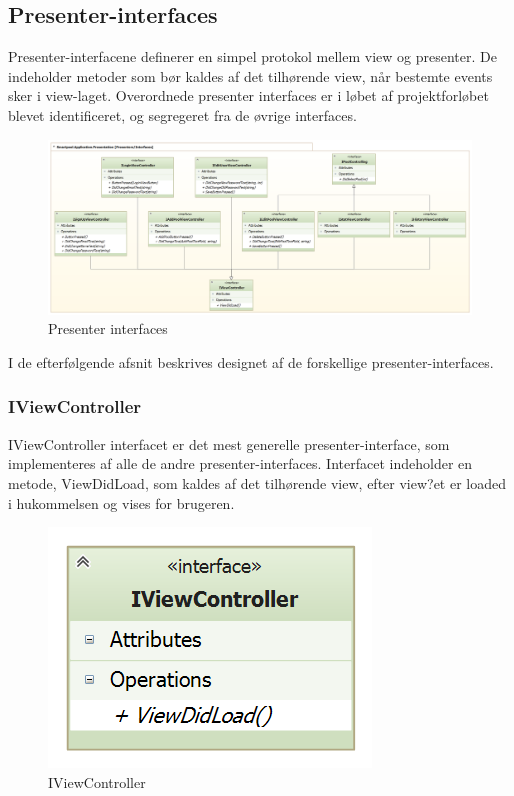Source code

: \subsection{Presenter-interfaces}
Presenter-interfacene definerer en simpel protokol mellem view og presenter. De indeholder metoder som bør kaldes af det tilhørende view, når bestemte events sker i view-laget. Overordnede presenter interfaces er i løbet af projektforløbet blevet identificeret, og segregeret fra de øvrige interfaces.

\begin{figure}
	\centering
	\includegraphics[width=1.0\linewidth]{figs/design/application_presentation_interfaces}
	\caption{Presenter interfaces}
	\label{fig:application_presentation_interfaces}
\end{figure}

I de efterfølgende afsnit beskrives designet af de forskellige presenter-interfaces.

\subsubsection{IViewController}
IViewController interfacet er det mest generelle presenter-interface, som implementeres af alle de andre presenter-interfaces. Interfacet indeholder en metode, ViewDidLoad, som kaldes af det tilhørende view, efter view?et er loaded i hukommelsen og vises for brugeren.

\begin{figure}
	\centering
	\includegraphics[width=0.3\linewidth]{figs/design/application_iviewcontroller}
	\caption{IViewController}
	\label{fig:application_iviewcontroller}
\end{figure}

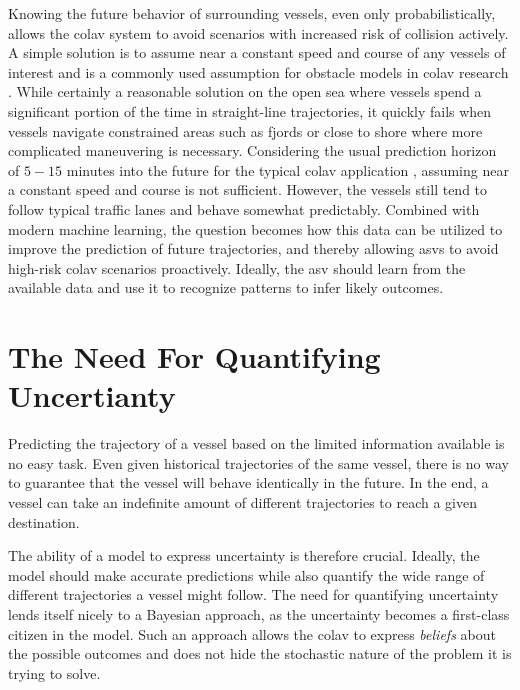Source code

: Knowing the future behavior of surrounding vessels, even only probabilistically, allows the \acrshort{colav} system to avoid scenarios with increased risk of collision actively. A simple solution is to assume near a constant speed and course of any vessels of interest and is a commonly used assumption for obstacle models in \acrshort{colav} research \cite{kuwata, }. While certainly a reasonable solution on the open sea where vessels spend a significant portion of the time in straight-line trajectories, it quickly fails when vessels navigate constrained areas such as fjords or close to shore where more complicated maneuvering is necessary. Considering the usual prediction horizon of $5-15$ minutes into the future for the typical \acrshort{colav} application \cite{dalsnes}, assuming near a constant speed and course is not sufficient. 
 However, the vessels still tend to follow typical traffic lanes and behave somewhat predictably. Combined with modern machine learning, the question becomes how this data can be utilized to improve the prediction of future trajectories, and thereby allowing \acrshort{asv}s to avoid high-risk \acrshort{colav} scenarios proactively. Ideally, the \acrshort{asv} should learn from the available data and use it to recognize patterns to infer likely outcomes.

\section{The Need For Quantifying Uncertianty}
Predicting the trajectory of a vessel based on the limited information available is no easy task. Even given historical trajectories of the same vessel, there is no way to guarantee that the vessel will behave identically in the future. In the end, a vessel can take an indefinite amount of different trajectories to reach a given destination. 

The ability of a model to express uncertainty is therefore crucial. Ideally, the model should make accurate predictions while also quantify the wide range of different trajectories a vessel might follow. The need for quantifying uncertainty lends itself nicely to a Bayesian approach, as the uncertainty becomes a first-class citizen in the model. Such an approach allows the \acrshort{colav} to express \textit{beliefs} about the possible outcomes and does not hide the stochastic nature of the problem it is trying to solve. 

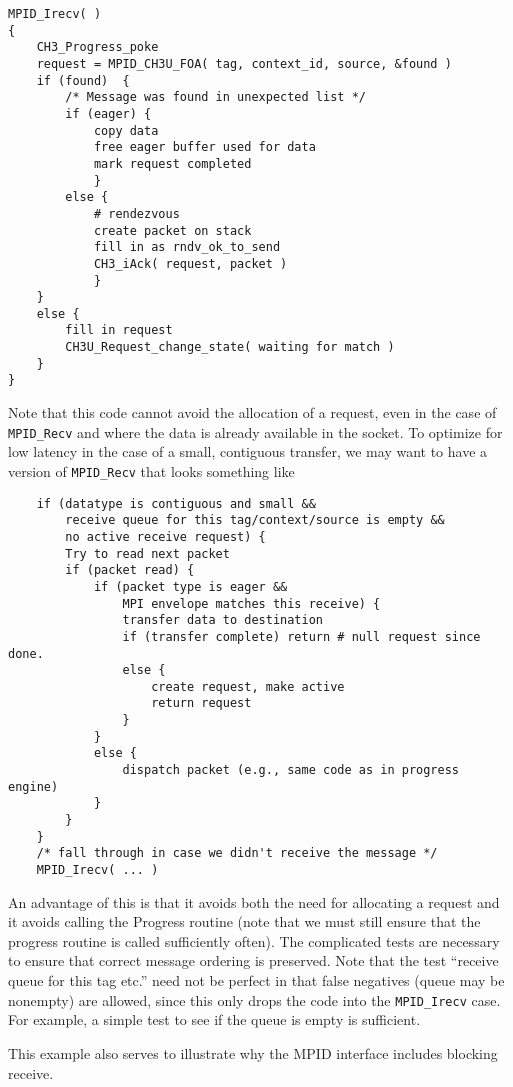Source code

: \documentclass{article}
\def\code{\begingroup\makeustext\eatcode}
\def\eatcode#1{\texttt{#1}\endgroup}
\begin{document}
\begin{verbatim}
MPID_Irecv( )
{
    CH3_Progress_poke
    request = MPID_CH3U_FOA( tag, context_id, source, &found )
    if (found)  {
        /* Message was found in unexpected list */
        if (eager) {
            copy data
            free eager buffer used for data
            mark request completed
            }
        else {
            # rendezvous
            create packet on stack
            fill in as rndv_ok_to_send
            CH3_iAck( request, packet )
            }
    }
    else {
        fill in request
        CH3U_Request_change_state( waiting for match )
    }
}
\end{verbatim}

Note that this code cannot avoid the allocation of a request, even in
the case of \code{MPID_Recv} and where the data is already available in the
socket.  To
optimize for low latency in the case of a small, contiguous transfer,
we may want to have a version of \code{MPID_Recv} that looks something
like
\begin{verbatim}
    if (datatype is contiguous and small &&
        receive queue for this tag/context/source is empty &&
        no active receive request) {
        Try to read next packet
        if (packet read) {
            if (packet type is eager &&
                MPI envelope matches this receive) {
                transfer data to destination
                if (transfer complete) return # null request since done.
                else {
                    create request, make active
                    return request
                }
            }
            else {
                dispatch packet (e.g., same code as in progress engine)
            }
        } 
    }
    /* fall through in case we didn't receive the message */
    MPID_Irecv( ... )
\end{verbatim}
An advantage of this is that it avoids both the need for allocating a
request and it avoids calling the Progress routine (note that we must
still ensure that the progress routine is called sufficiently often).
The complicated tests are necessary to ensure that correct message
ordering is preserved. Note that the test ``receive queue for this tag
etc.'' need not be perfect in that false negatives (queue may be
nonempty) are allowed, since this only drops the code into the
\code{MPID_Irecv} case.  For example, a simple test to see if the
queue is empty is sufficient.

This example also serves to illustrate why the MPID interface includes
blocking receive.
\end{document}
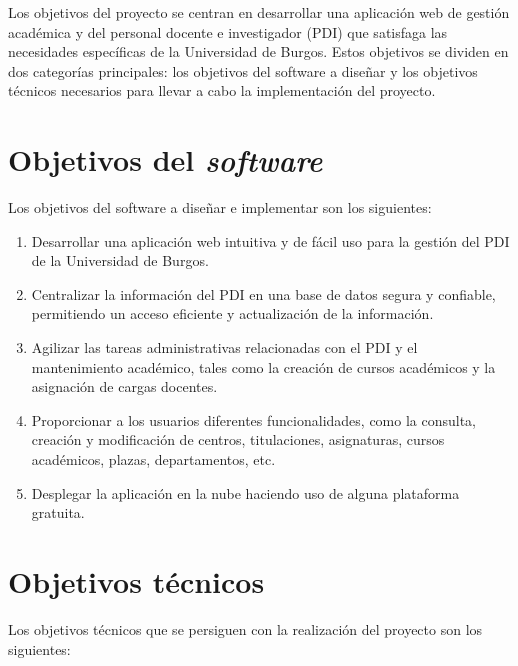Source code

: 
Los objetivos del proyecto se centran en desarrollar una aplicación web de gestión académica y del personal docente e investigador (PDI) que satisfaga las necesidades específicas de la Universidad de Burgos. Estos objetivos se dividen en dos categorías principales: los objetivos del software a diseñar y los objetivos técnicos necesarios para llevar a cabo la implementación del proyecto.

\section{Objetivos del \textit{software}}

Los objetivos del software a diseñar e implementar son los siguientes:

\begin{enumerate}
  \item Desarrollar una aplicación web intuitiva y de fácil uso para la gestión del PDI de la Universidad de Burgos.
  \item Centralizar la información del PDI en una base de datos segura y confiable, permitiendo un acceso eficiente y actualización de la información.
  \item Agilizar las tareas administrativas relacionadas con el PDI y el mantenimiento académico, tales como la creación de cursos académicos y la asignación de cargas docentes.
  \item Proporcionar a los usuarios diferentes funcionalidades, como la consulta, creación y modificación de centros, titulaciones, asignaturas, cursos académicos, plazas, departamentos, etc.
  \item Desplegar la aplicación en la nube haciendo uso de alguna plataforma gratuita.
\end{enumerate}

\section{Objetivos técnicos}

Los objetivos técnicos que se persiguen con la realización del proyecto son los siguientes:

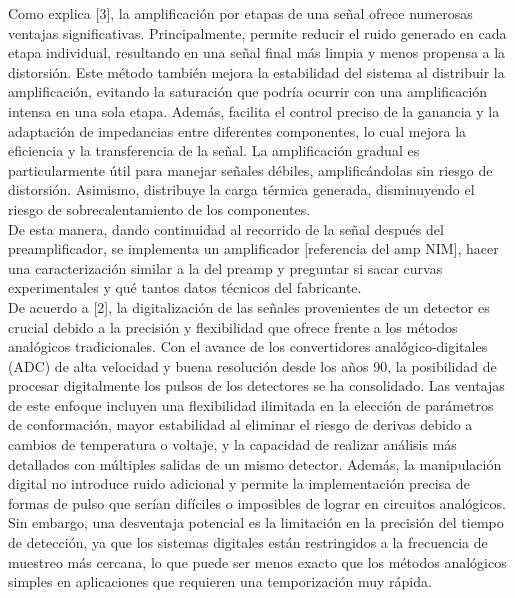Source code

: \documentclass[]{book}
\begin{document}
\noindent Como explica [3], la amplificación por etapas de una señal ofrece numerosas ventajas significativas. Principalmente, permite reducir el ruido generado en cada etapa individual, resultando en una señal final más limpia y menos propensa a la distorsión. Este método también mejora la estabilidad del sistema al distribuir la amplificación, evitando la saturación que podría ocurrir con una amplificación intensa en una sola etapa. Además, facilita el control preciso de la ganancia y la adaptación de impedancias entre diferentes componentes, lo cual mejora la eficiencia y la transferencia de la señal. La amplificación gradual es particularmente útil para manejar señales débiles, amplificándolas sin riesgo de distorsión. Asimismo, distribuye la carga térmica generada, disminuyendo el riesgo de sobrecalentamiento de los componentes. \\


\noindent De esta manera, dando continuidad al recorrido de la señal después del preamplificador, se implementa un amplificador [referencia del amp NIM], hacer una caracterización similar a la del preamp y preguntar si sacar curvas experimentales y qué tantos datos técnicos del fabricante.\\

\noindent De acuerdo a [2], la digitalización de las señales provenientes de un detector es crucial debido a la precisión y flexibilidad que ofrece frente a los métodos analógicos tradicionales. Con el avance de los convertidores analógico-digitales (ADC) de alta velocidad y buena resolución desde los años 90, la posibilidad de procesar digitalmente los pulsos de los detectores se ha consolidado. Las ventajas de este enfoque incluyen una flexibilidad ilimitada en la elección de parámetros de conformación, mayor estabilidad al eliminar el riesgo de derivas debido a cambios de temperatura o voltaje, y la capacidad de realizar análisis más detallados con múltiples salidas de un mismo detector. Además, la manipulación digital no introduce ruido adicional y permite la implementación precisa de formas de pulso que serían difíciles o imposibles de lograr en circuitos analógicos. Sin embargo, una desventaja potencial es la limitación en la precisión del tiempo de detección, ya que los sistemas digitales están restringidos a la frecuencia de muestreo más cercana, lo que puede ser menos exacto que los métodos analógicos simples en aplicaciones que requieren una temporización muy rápida.\\
\end{document}
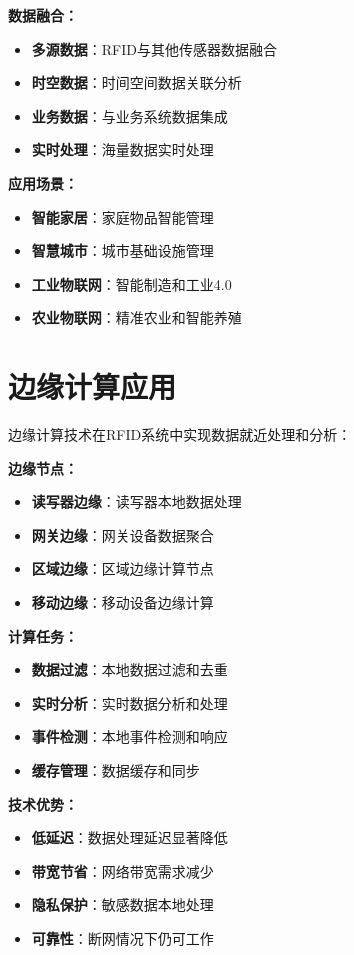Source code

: \documentclass[12pt,UTF8]{ctexbook}
\begin{document}
\begin{itemize}[leftmargin=3.5em]
\begin{itemize}[leftmargin=3.5em]
\begin{itemize}[leftmargin=3.5em]
\begin{itemize}[leftmargin=3.5em]
\textbf{数据融合：}
\begin{itemize}[leftmargin=3.5em]
    \item \textbf{多源数据}：RFID与其他传感器数据融合
    \item \textbf{时空数据}：时间空间数据关联分析
    \item \textbf{业务数据}：与业务系统数据集成
    \item \textbf{实时处理}：海量数据实时处理
\end{itemize}

\textbf{应用场景：}
\begin{itemize}[leftmargin=3.5em]
    \item \textbf{智能家居}：家庭物品智能管理
    \item \textbf{智慧城市}：城市基础设施管理
    \item \textbf{工业物联网}：智能制造和工业4.0
    \item \textbf{农业物联网}：精准农业和智能养殖
\end{itemize}

\section{边缘计算应用}

边缘计算技术在RFID系统中实现数据就近处理和分析：

\textbf{边缘节点：}
\begin{itemize}[leftmargin=3.5em]
    \item \textbf{读写器边缘}：读写器本地数据处理
    \item \textbf{网关边缘}：网关设备数据聚合
    \item \textbf{区域边缘}：区域边缘计算节点
    \item \textbf{移动边缘}：移动设备边缘计算
\end{itemize}

\textbf{计算任务：}
\begin{itemize}[leftmargin=3.5em]
    \item \textbf{数据过滤}：本地数据过滤和去重
    \item \textbf{实时分析}：实时数据分析和处理
    \item \textbf{事件检测}：本地事件检测和响应
    \item \textbf{缓存管理}：数据缓存和同步
\end{itemize}

\textbf{技术优势：}
\begin{itemize}[leftmargin=3.5em]
    \item \textbf{低延迟}：数据处理延迟显著降低
    \item \textbf{带宽节省}：网络带宽需求减少
    \item \textbf{隐私保护}：敏感数据本地处理
    \item \textbf{可靠性}：断网情况下仍可工作
\end{itemize}


\end{itemize}
\end{itemize}
\end{itemize}
\end{itemize}
\end{document}
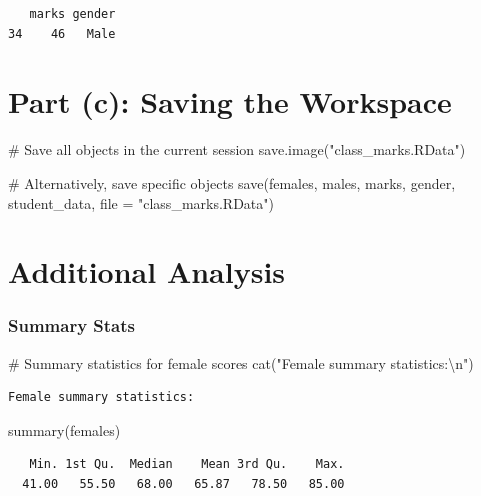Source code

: \documentclass[
  letterpaper,
  DIV=11,
  numbers=noendperiod]{scrartcl}
\newenvironment{Shaded}{\begin{snugshade}}{\end{snugshade}}
\newcommand{\AttributeTok}[1]{\textcolor[rgb]{0.40,0.45,0.13}{#1}}
\newcommand{\CommentTok}[1]{\textcolor[rgb]{0.37,0.37,0.37}{#1}}
\newcommand{\FunctionTok}[1]{\textcolor[rgb]{0.28,0.35,0.67}{#1}}
\newcommand{\NormalTok}[1]{\textcolor[rgb]{0.00,0.23,0.31}{#1}}
\newcommand{\SpecialCharTok}[1]{\textcolor[rgb]{0.37,0.37,0.37}{#1}}
\newcommand{\StringTok}[1]{\textcolor[rgb]{0.13,0.47,0.30}{#1}}
\begin{document}
\begin{verbatim}
   marks gender
34    46   Male
\end{verbatim}

\section{Part (c): Saving the
Workspace}\label{part-c-saving-the-workspace}

\begin{Shaded}
\begin{Highlighting}[]
\CommentTok{\# Save all objects in the current session}
\FunctionTok{save.image}\NormalTok{(}\StringTok{"class\_marks.RData"}\NormalTok{)}

\CommentTok{\# Alternatively, save specific objects}
\FunctionTok{save}\NormalTok{(females, males, marks, gender, student\_data, }\AttributeTok{file =} \StringTok{"class\_marks.RData"}\NormalTok{)}
\end{Highlighting}
\end{Shaded}

\section{Additional Analysis}\label{additional-analysis}

\subsubsection{Summary Stats}\label{summary-stats}

\begin{Shaded}
\begin{Highlighting}[]
\CommentTok{\# Summary statistics for female scores}
\FunctionTok{cat}\NormalTok{(}\StringTok{"Female summary statistics:}\SpecialCharTok{\textbackslash{}n}\StringTok{"}\NormalTok{)}
\end{Highlighting}
\end{Shaded}

\begin{verbatim}
Female summary statistics:
\end{verbatim}

\begin{Shaded}
\begin{Highlighting}[]
\FunctionTok{summary}\NormalTok{(females)}
\end{Highlighting}
\end{Shaded}

\begin{verbatim}
   Min. 1st Qu.  Median    Mean 3rd Qu.    Max. 
  41.00   55.50   68.00   65.87   78.50   85.00 
\end{verbatim}
\end{document}
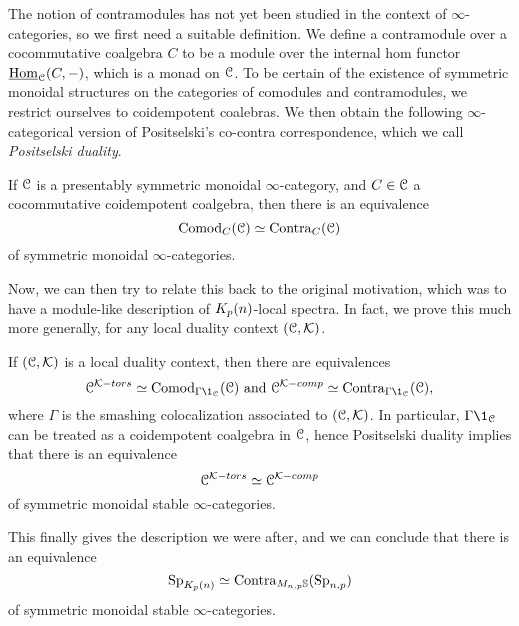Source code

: The notion of contramodules has not yet been studied in the context of $\infty$-categories, so we first need a suitable definition. We define a contramodule over a cocommutative coalgebra $C$ to be a module over the internal hom functor $\operatorname{\underline{Hom}}_{\EuScript{C}}(C,-)$, which is a monad on $\EuScript{C}$. To be certain of the existence of symmetric monoidal structures on the categories of comodules and contramodules, we restrict ourselves to coidempotent coalebras. We then obtain the following $\infty$-categorical version of Positselski's co-contra correspondence, which we call \emph{Positselski duality}. 

\begin{theorem}
    If $\EuScript{C}$ is a presentably symmetric monoidal $\infty$-category, and $C\in \EuScript{C}$ a cocommutative coidempotent coalgebra, then there is an equivalence 
    \[\mathrm{Comod}_C(\EuScript{C})\simeq \mathrm{Contra}_C(\EuScript{C})\]
    of symmetric monoidal $\infty$-categories. 
\end{theorem}

Now, we can then try to relate this back to the original motivation, which was to have a module-like description of ${K_p(n)}$-local spectra. In fact, we prove this much more generally, for any local duality context $(\EuScript{C}, \mathcal{K})$. 

\begin{theorem}
    If $(\EuScript{C}, \mathcal{K})$ is a local duality context, then there are equivalences 
    \[\C^{\K-tors}\simeq \Comod_{\Gamma \1_\C}(\C) \text{ and } \C^{\K-comp}\simeq \Contra_{\Gamma \1_\C}(\C),\]
    where $\Gamma$ is the smashing colocalization associated to $(\EuScript{C}, \mathcal{K})$. In particular, $\Gamma \1_\C$ can be treated as a coidempotent coalgebra in $\EuScript{C}$, hence Positselski duality implies that there is an equivalence 
    \[\EuScript{C}^{\mathcal{K}-tors}\simeq \EuScript{C}^{\mathcal{K}-comp}\]
    of symmetric monoidal stable $\infty$-categories. 
\end{theorem}

This finally gives the description we were after, and we can conclude that there is an equivalence 
\[\mathrm{Sp}_{K_p(n)} \simeq \mathrm{Contra}_{M_{n,p} \mathbb{S}}(\mathrm{Sp}_{n,p})\]
of symmetric monoidal stable $\infty$-categories.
= = =
* [Directions]:
With pictures omitted, repeat the entries above word for word from the line holding "Predicting the trajectory" down to the line holding "no active receive", keeping both of those lines.

* [Problem solution]:
Predicting the trajectory of a vessel based on the limited information available is no easy task. Even given historical trajectories of the same vessel, there is no way to guarantee that the vessel will behave identically in the future. In the end, a vessel can take an indefinite amount of different trajectories to reach a given destination. 

The ability of a model to express uncertainty is therefore crucial. Ideally, the model should make accurate predictions while also quantify the wide range of different trajectories a vessel might follow. The need for quantifying uncertainty lends itself nicely to a Bayesian approach, as the uncertainty becomes a first-class citizen in the model. Such an approach allows the \acrshort{colav} to express \textit{beliefs} about the possible outcomes and does not hide the stochastic nature of the problem it is trying to solve. 

Source code

: \documentclass{article}
\def\code{\begingroup\makeustext\eatcode}
\def\eatcode#1{\texttt{#1}\endgroup}
\begin{document}
\begin{verbatim}
MPID_Irecv( )
{
    CH3_Progress_poke
    request = MPID_CH3U_FOA( tag, context_id, source, &found )
    if (found)  {
        /* Message was found in unexpected list */
        if (eager) {
            copy data
            free eager buffer used for data
            mark request completed
            }
        else {
            # rendezvous
            create packet on stack
            fill in as rndv_ok_to_send
            CH3_iAck( request, packet )
            }
    }
    else {
        fill in request
        CH3U_Request_change_state( waiting for match )
    }
}
\end{verbatim}

Note that this code cannot avoid the allocation of a request, even in
the case of \code{MPID_Recv} and where the data is already available in the
socket.  To
optimize for low latency in the case of a small, contiguous transfer,
we may want to have a version of \code{MPID_Recv} that looks something
like
\begin{verbatim}
    if (datatype is contiguous and small &&
        receive queue for this tag/context/source is empty &&
        no active receive request) {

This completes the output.